- _Required action_:
State the number of lines below in which the word "from" appears. Nothing else belongs in the answer.

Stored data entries

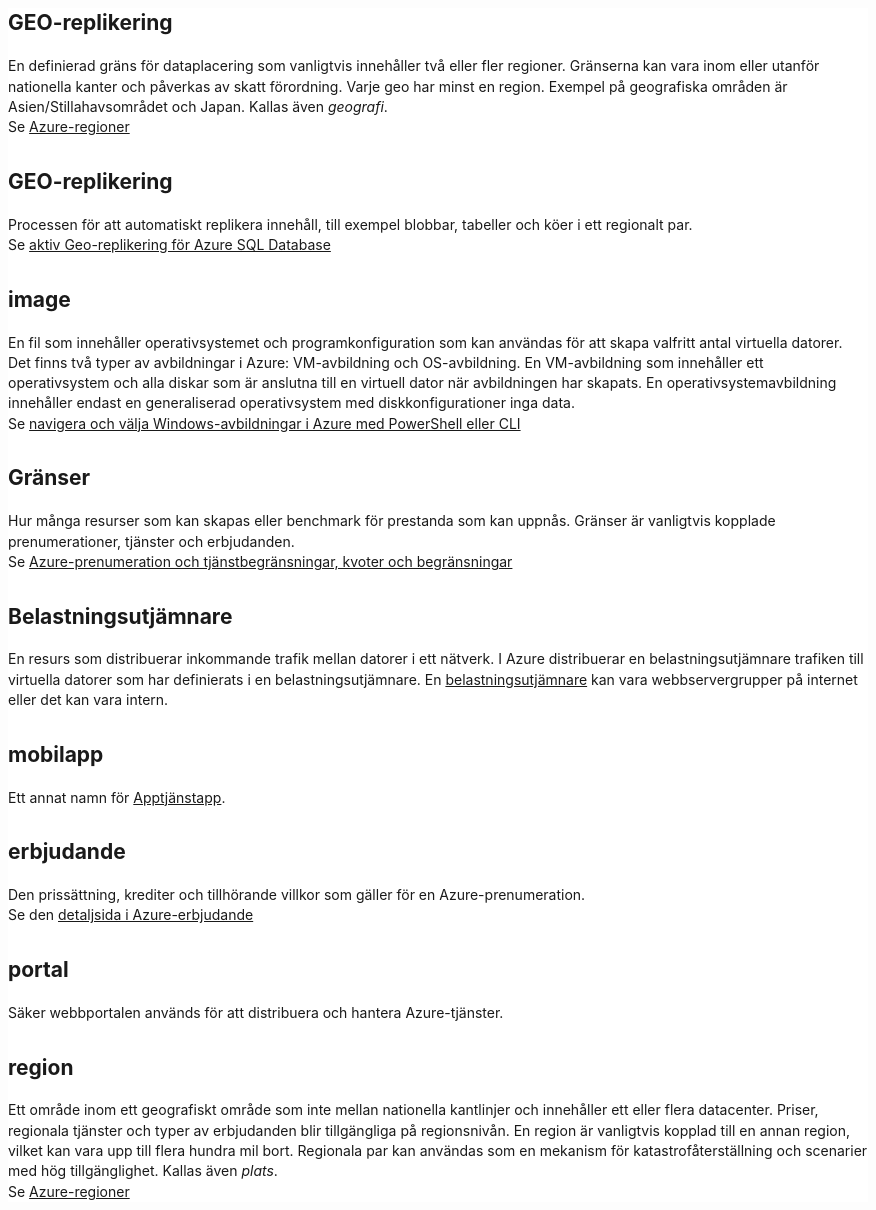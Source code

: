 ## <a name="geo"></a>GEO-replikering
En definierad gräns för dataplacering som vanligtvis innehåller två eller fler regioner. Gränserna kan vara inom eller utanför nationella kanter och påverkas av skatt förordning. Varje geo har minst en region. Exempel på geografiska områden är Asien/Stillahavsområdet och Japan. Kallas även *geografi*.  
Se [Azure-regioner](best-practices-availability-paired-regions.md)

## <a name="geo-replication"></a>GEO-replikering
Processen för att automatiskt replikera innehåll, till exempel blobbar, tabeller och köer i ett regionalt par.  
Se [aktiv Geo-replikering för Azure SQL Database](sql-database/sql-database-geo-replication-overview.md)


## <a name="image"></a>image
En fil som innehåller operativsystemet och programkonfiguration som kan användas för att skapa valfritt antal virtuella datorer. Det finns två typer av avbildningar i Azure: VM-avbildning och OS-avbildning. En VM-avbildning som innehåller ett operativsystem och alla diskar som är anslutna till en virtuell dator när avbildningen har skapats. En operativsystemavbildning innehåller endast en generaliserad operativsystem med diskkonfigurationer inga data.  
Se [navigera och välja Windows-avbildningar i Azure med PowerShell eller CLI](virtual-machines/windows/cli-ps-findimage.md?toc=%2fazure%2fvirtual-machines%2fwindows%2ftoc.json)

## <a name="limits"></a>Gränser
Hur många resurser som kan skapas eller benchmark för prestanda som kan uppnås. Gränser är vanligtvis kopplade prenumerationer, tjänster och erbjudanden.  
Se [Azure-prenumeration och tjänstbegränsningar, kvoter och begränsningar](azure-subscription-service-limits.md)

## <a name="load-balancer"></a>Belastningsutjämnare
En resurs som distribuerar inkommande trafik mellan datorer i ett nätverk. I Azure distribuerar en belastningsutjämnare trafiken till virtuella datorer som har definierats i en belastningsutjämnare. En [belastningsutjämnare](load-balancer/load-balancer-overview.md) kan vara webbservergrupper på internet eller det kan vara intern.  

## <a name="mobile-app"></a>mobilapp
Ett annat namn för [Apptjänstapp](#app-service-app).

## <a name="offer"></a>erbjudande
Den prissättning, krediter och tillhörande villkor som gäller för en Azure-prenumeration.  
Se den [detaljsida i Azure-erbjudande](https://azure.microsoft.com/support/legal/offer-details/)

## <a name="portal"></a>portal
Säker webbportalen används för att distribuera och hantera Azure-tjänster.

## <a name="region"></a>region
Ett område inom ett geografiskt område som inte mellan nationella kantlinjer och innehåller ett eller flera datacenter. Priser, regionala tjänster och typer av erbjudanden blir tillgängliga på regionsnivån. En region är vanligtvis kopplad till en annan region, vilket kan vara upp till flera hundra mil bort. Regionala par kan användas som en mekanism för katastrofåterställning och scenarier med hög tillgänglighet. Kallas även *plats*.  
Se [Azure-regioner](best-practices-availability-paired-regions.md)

...

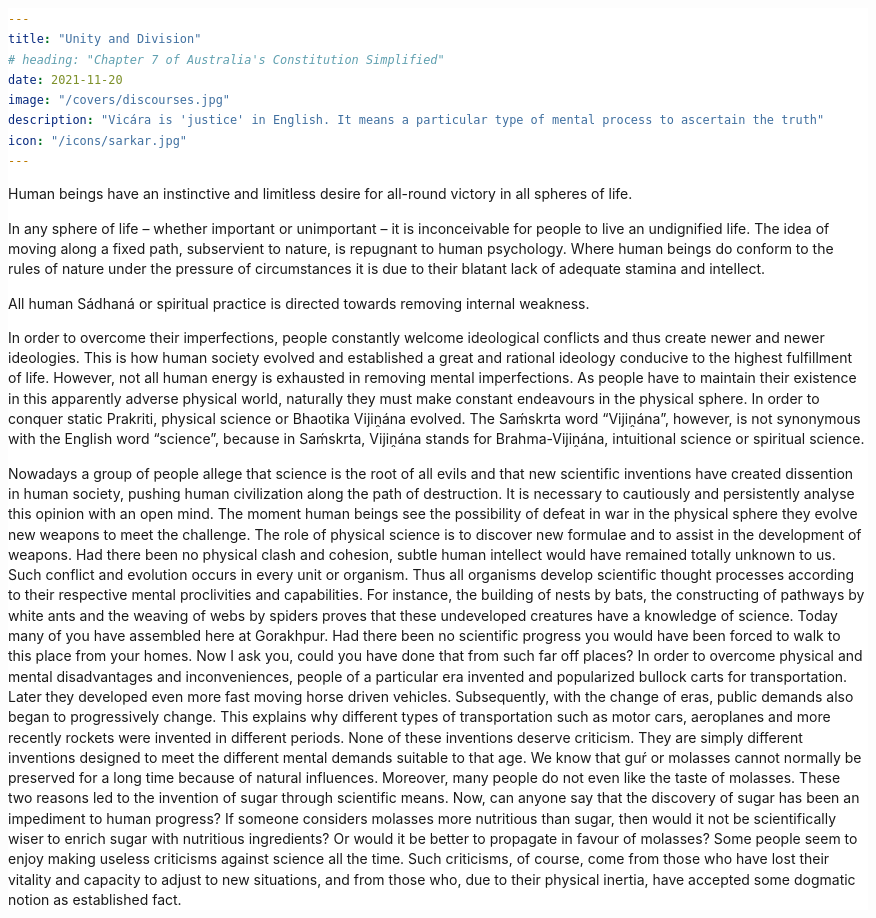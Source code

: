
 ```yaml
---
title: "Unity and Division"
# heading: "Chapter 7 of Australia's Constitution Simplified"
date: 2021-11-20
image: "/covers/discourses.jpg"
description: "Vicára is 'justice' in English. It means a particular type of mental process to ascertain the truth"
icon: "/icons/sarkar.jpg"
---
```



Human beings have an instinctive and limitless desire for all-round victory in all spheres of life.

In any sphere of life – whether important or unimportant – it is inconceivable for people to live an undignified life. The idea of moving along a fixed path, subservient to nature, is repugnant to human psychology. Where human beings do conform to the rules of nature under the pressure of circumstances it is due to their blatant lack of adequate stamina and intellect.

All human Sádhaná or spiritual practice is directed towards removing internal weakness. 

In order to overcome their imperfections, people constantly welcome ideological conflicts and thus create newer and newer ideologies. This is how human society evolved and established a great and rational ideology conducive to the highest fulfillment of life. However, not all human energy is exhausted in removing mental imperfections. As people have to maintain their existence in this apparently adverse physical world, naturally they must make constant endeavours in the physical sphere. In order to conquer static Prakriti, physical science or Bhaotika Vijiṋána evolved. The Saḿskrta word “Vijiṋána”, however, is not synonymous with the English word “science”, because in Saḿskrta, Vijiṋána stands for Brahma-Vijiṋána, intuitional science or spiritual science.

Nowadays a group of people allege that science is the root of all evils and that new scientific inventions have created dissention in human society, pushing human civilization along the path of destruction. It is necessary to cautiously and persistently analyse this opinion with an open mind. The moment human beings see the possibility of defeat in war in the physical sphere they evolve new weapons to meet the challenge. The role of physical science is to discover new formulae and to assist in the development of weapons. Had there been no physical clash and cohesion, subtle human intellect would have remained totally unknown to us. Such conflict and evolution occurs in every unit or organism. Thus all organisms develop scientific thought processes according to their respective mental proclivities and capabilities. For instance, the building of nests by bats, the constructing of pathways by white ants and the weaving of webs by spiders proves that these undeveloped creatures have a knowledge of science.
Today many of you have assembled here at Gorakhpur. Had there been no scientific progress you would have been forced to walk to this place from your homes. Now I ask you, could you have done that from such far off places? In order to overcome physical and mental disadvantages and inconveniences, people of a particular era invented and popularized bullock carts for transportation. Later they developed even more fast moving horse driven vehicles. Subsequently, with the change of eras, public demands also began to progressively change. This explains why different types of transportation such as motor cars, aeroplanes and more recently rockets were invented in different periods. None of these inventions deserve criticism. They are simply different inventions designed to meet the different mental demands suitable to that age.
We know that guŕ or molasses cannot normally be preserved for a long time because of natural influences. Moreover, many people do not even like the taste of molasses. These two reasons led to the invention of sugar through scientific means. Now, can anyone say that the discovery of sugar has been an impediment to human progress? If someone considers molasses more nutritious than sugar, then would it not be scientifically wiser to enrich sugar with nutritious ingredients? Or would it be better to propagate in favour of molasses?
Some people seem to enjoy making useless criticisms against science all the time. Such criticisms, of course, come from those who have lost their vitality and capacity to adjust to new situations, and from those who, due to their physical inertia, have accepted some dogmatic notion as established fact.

- _Solved exercise_:
2